Stored dataset items:
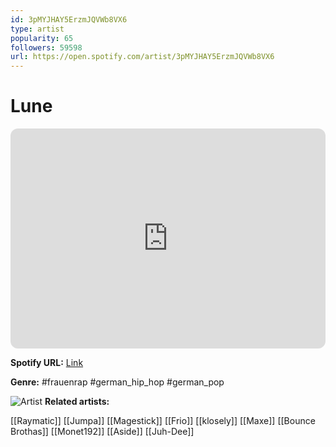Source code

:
 ```yaml
---
id: 3pMYJHAY5ErzmJQVWb8VX6
type: artist
popularity: 65
followers: 59598
url: https://open.spotify.com/artist/3pMYJHAY5ErzmJQVWb8VX6
---
```

# Lune

<iframe style="border-radius:12px" src="https://open.spotify.com/embed/artist/3pMYJHAY5ErzmJQVWb8VX6" width="100%" height="352" frameBorder="0" allowfullscreen="" allow="autoplay; clipboard-write; encrypted-media; fullscreen; picture-in-picture" loading="lazy"></iframe>

**Spotify URL:** [Link](https://open.spotify.com/artist/3pMYJHAY5ErzmJQVWb8VX6)

**Genre:**  #frauenrap #german_hip_hop #german_pop

![Artist](https://i.scdn.co/image/ab6761610000e5eb7e21dc454668d06eca44e90c)
**Related artists:**

[[Raymatic]]
[[Jumpa]]
[[Magestick]]
[[Frio]]
[[klosely]]
[[Maxe]]
[[Bounce Brothas]]
[[Monet192]]
[[Aside]]
[[Juh-Dee]]
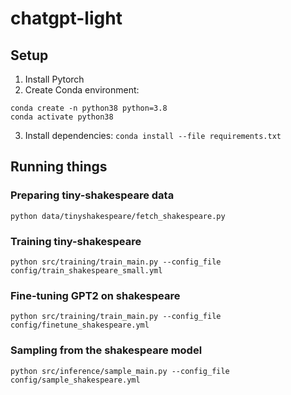 # chatgpt-light

## Setup
1. Install Pytorch
2. Create Conda environment:
```
conda create -n python38 python=3.8
conda activate python38
```
3. Install dependencies:
``` conda install --file requirements.txt ```

## Running things
### Preparing tiny-shakespeare data
``` python data/tinyshakespeare/fetch_shakespeare.py ```

### Training tiny-shakespeare
``` python src/training/train_main.py --config_file config/train_shakespeare_small.yml ```

### Fine-tuning GPT2 on shakespeare
``` python src/training/train_main.py --config_file config/finetune_shakespeare.yml ```

### Sampling from the shakespeare model
``` python src/inference/sample_main.py --config_file config/sample_shakespeare.yml ```
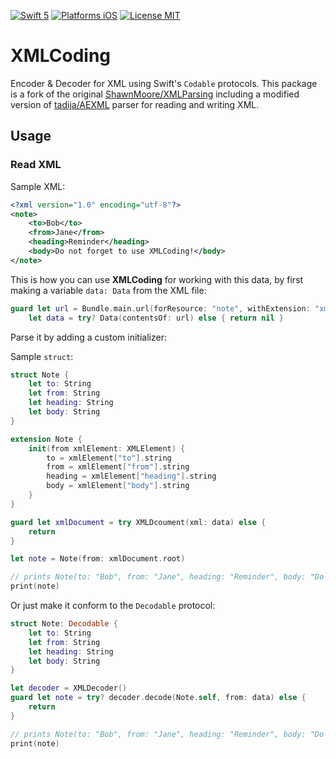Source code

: [![Swift 5](https://img.shields.io/badge/Swift-5-orange.svg?style=flat)](https://swift.org)
[![Platforms iOS](https://img.shields.io/badge/Platforms-iOS-lightgray.svg?style=flat)](http://www.apple.com)
[![License MIT](https://img.shields.io/badge/License-MIT-lightgrey.svg?style=flat)](https://github.com/Tapplion/XMLCoding/blob/master/LICENSE)

#  XMLCoding
Encoder &amp; Decoder for XML using Swift's `Codable` protocols.
This package is a fork of the original [ShawnMoore/XMLParsing](https://github.com/ShawnMoore/XMLParsing) including a modified version of [tadija/AEXML](https://github.com/tadija/AEXML) parser for reading and writing XML.

## Usage

### Read XML

Sample XML:
```xml
<?xml version="1.0" encoding="utf-8"?>
<note>
    <to>Bob</to>
    <from>Jane</from>
    <heading>Reminder</heading>
    <body>Do not forget to use XMLCoding!</body>
</note>
```

This is how you can use **XMLCoding** for working with this data, by first making a variable `data: Data` from the XML file:

```swift
guard let url = Bundle.main.url(forResource: "note", withExtension: "xml"),
    let data = try? Data(contentsOf: url) else { return nil }
```

Parse it by adding a custom initializer:

Sample `struct`:
```swift
struct Note {
    let to: String
    let from: String
    let heading: String
    let body: String
}

extension Note {
    init(from xmlElement: XMLElement) {
        to = xmlElement["to"].string
        from = xmlElement["from"].string
        heading = xmlElement["heading"].string
        body = xmlElement["body"].string
    }
}

guard let xmlDocument = try XMLDcoument(xml: data) else {
    return
}

let note = Note(from: xmlDocument.root)

// prints Note(to: "Bob", from: "Jane", heading: "Reminder", body: "Do not forget to use XMLCoding!")
print(note)
```

Or just make it conform to the `Decodable` protocol:

```swift
struct Note: Decodable {
    let to: String
    let from: String
    let heading: String
    let body: String
}

let decoder = XMLDecoder()
guard let note = try? decoder.decode(Note.self, from: data) else {
    return
}

// prints Note(to: "Bob", from: "Jane", heading: "Reminder", body: "Do not forget to use XMLCoding!")
print(note)
```
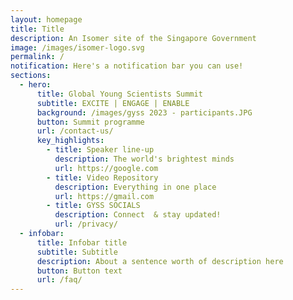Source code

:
 ```yaml
---
layout: homepage
title: Title
description: An Isomer site of the Singapore Government
image: /images/isomer-logo.svg
permalink: /
notification: Here's a notification bar you can use!
sections:
  - hero:
      title: Global Young Scientists Summit
      subtitle: EXCITE | ENGAGE | ENABLE
      background: /images/gyss 2023 - participants.JPG
      button: Summit programme
      url: /contact-us/
      key_highlights:
        - title: Speaker line-up
          description: The world's brightest minds
          url: https://google.com
        - title: Video Repository
          description: Everything in one place
          url: https://gmail.com
        - title: GYSS SOCIALS
          description: Connect  & stay updated!
          url: /privacy/
  - infobar:
      title: Infobar title
      subtitle: Subtitle
      description: About a sentence worth of description here
      button: Button text
      url: /faq/
---
```

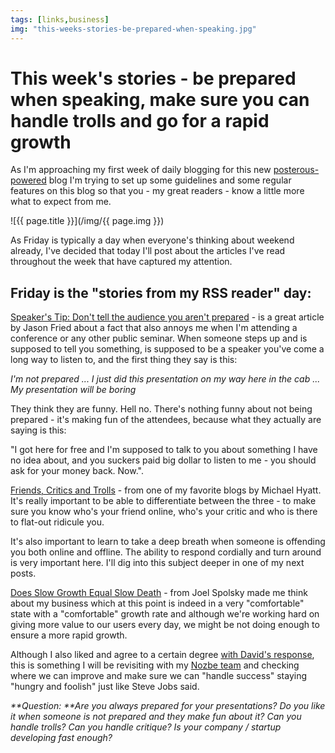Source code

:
 ```yaml
---
tags: [links,business]
img: "this-weeks-stories-be-prepared-when-speaking.jpg"
---
```


# This week's stories - be prepared when speaking, make sure you can handle trolls and go for a rapid growth


As I'm approaching my first week of daily blogging for this new [posterous-powered](http://posterous.com) blog I'm trying to set up some guidelines and some regular features on this blog so that you - my great readers - know a little more what to expect from me.


<!--More-->

![{{ page.title }}](/img/{{ page.img }})

As Friday is typically a day when everyone's thinking about weekend already, I've decided that today I'll post about the articles I've read throughout the week that have captured my attention.

## Friday is the "stories from my RSS reader" day:

[Speaker's Tip: Don't tell the audience you aren't prepared](http://37signals.com/svn/posts/1989-speakers-tip-dont-tell-the-audience-you-arent-prepared) - is a great article by Jason Fried about a fact that also annoys me when I'm attending a conference or any other public seminar. When someone steps up and is supposed to tell you something, is supposed to be a speaker you've come a long way to listen to, and the first thing they say is this:

_I'm not prepared ... I just did this presentation on my way here in the cab ... My presentation will be boring_

They think they are funny. Hell no. There's nothing funny about not being prepared - it's making fun of the attendees, because what they actually are saying is this:

"I got here for free and I'm supposed to talk to you about something I have no idea about, and you suckers paid big dollar to listen to me - you should ask for your money back. Now.".

[Friends, Critics and Trolls](http://michaelhyatt.com/2009/11/friends-critics-and-trolls.html) - from one of my favorite blogs by Michael Hyatt. It's really important to be able to differentiate between the three - to make sure you know who's your friend online, who's your critic and who is there to flat-out ridicule you.

It's also important to learn to take a deep breath when someone is offending you both online and offline. The ability to respond cordially and turn around is very important here. I'll dig into this subject deeper in one of my next posts.

[Does Slow Growth Equal Slow Death](http://www.inc.com/magazine/20091101/does-slow-growth-equal-slow-death.html?partner=fogcreek) - from Joel Spolsky made me think about my business which at this point is indeed in a very "comfortable" state with a "comfortable" growth rate and although we're working hard on giving more value to our users every day, we might be not doing enough to ensure a more rapid growth.

Although I also liked and agree to a certain degree [with David's response](http://37signals.com/svn/posts/2002-bug-tracking-isnt-a-network-effect-business), this is something I will be revisiting with my [Nozbe team](http://nozbe.com) and checking where we can improve and make sure we can "handle success" staying "hungry and foolish" just like Steve Jobs said.

_**Question: **Are you always prepared for your presentations? Do you like it when someone is not prepared and they make fun about it? Can you handle trolls? Can you handle critique? Is your company / startup developing fast enough?_


[n]: https://michael.gratis/nozbe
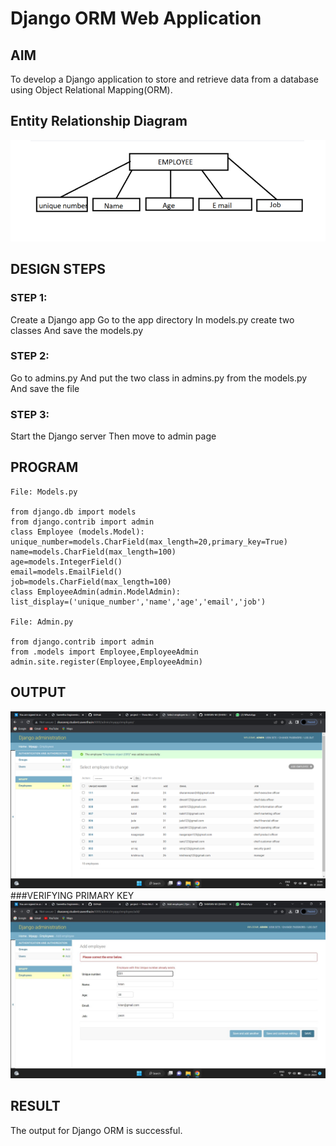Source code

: # Django ORM Web Application

## AIM
To develop a Django application to store and retrieve data from a database using Object Relational Mapping(ORM).

## Entity Relationship Diagram

![output](/Screenshot%20from%202023-01-05%2011-57-03.png)
## DESIGN STEPS

### STEP 1:
Create a Django app Go to the app directory In models.py create two classes And save the models.py
### STEP 2:
Go to admins.py And put the two class in admins.py from the models.py And save the file
### STEP 3:
Start the Django server Then move to admin page

## PROGRAM
```
File: Models.py

from django.db import models
from django.contrib import admin
class Employee (models.Model):
unique_number=models.CharField(max_length=20,primary_key=True)
name=models.CharField(max_length=100)
age=models.IntegerField()
email=models.EmailField()
job=models.CharField(max_length=100)
class EmployeeAdmin(admin.ModelAdmin):
list_display=('unique_number','name','age','email','job')

File: Admin.py

from django.contrib import admin
from .models import Employee,EmployeeAdmin
admin.site.register(Employee,EmployeeAdmin)
```
## OUTPUT

![output](/2023-01-05.png)
###VERIFYING PRIMARY KEY
![output](/d256db27-f88e-42c1-93e9-66028e943d84.jpeg)


## RESULT
The output for Django ORM is successful.
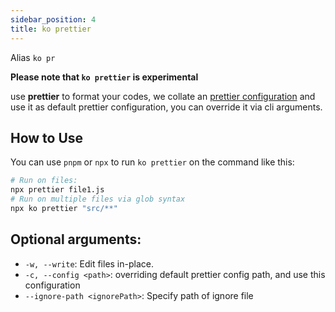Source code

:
 ```yaml
---
sidebar_position: 4
title: ko prettier
---
```


Alias `ko pr`

**Please note that `ko prettier` is experimental**

use **prettier** to format your codes, we collate an [prettier configuration](https://github.com/DTStack/ko/blob/master/packages/ko-config/prettier.js) and use it as default prettier configuration, you can override it via cli arguments. 

## How to Use
You can use `pnpm` or `npx` to run `ko prettier` on the command like this:

``` bash
# Run on files:
npx prettier file1.js
# Run on multiple files via glob syntax
npx ko prettier "src/**"
```

## Optional arguments:

* `-w, --write`: Edit files in-place.
* `-c, --config <path>`: overriding default prettier config path, and use this configuration
* `--ignore-path <ignorePath>`: Specify path of ignore file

= PROMPT =
Filter the data above by the word "version" and copy every line that matches.

= PROBLEM SOLUTION =
This package is a fork of the original [ShawnMoore/XMLParsing](https://github.com/ShawnMoore/XMLParsing) including a modified version of [tadija/AEXML](https://github.com/tadija/AEXML) parser for reading and writing XML.
<?xml version="1.0" encoding="utf-8"?>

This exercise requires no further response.